Activity :: Repeat the data word for word, excluding every picture.

(Stored data)

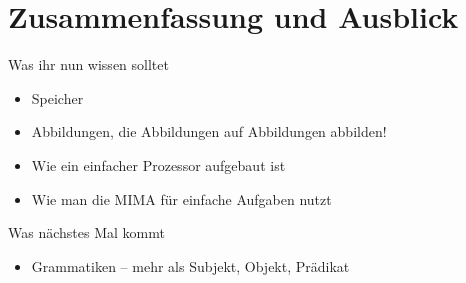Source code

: %






\appendix
\beginbackup

\section{Zusammenfassung und Ausblick}

\begin{frame}	
	\begin{block}{Was ihr nun wissen solltet}
		\begin{itemize}
			\item Speicher
			\item Abbildungen, die Abbildungen auf Abbildungen abbilden!
			\item Wie ein einfacher Prozessor aufgebaut ist
			\item Wie man die MIMA für einfache Aufgaben nutzt
		\end{itemize}
	\end{block}
	
	\begin{block}{Was nächstes Mal kommt}
		\begin{itemize}
			\item Grammatiken – mehr als Subjekt, Objekt, Prädikat
		\end{itemize}
	\end{block}
\end{frame}




\backupend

Answer to this exercise ::
Source code

: %






\appendix
\beginbackup

\section{Zusammenfassung und Ausblick}

\begin{frame}	
	\begin{block}{Was ihr nun wissen solltet}
		\begin{itemize}
			\item Speicher
			\item Abbildungen, die Abbildungen auf Abbildungen abbilden!
			\item Wie ein einfacher Prozessor aufgebaut ist
			\item Wie man die MIMA für einfache Aufgaben nutzt
		\end{itemize}
	\end{block}
	
	\begin{block}{Was nächstes Mal kommt}
		\begin{itemize}
			\item Grammatiken – mehr als Subjekt, Objekt, Prädikat
		\end{itemize}
	\end{block}
\end{frame}




\backupend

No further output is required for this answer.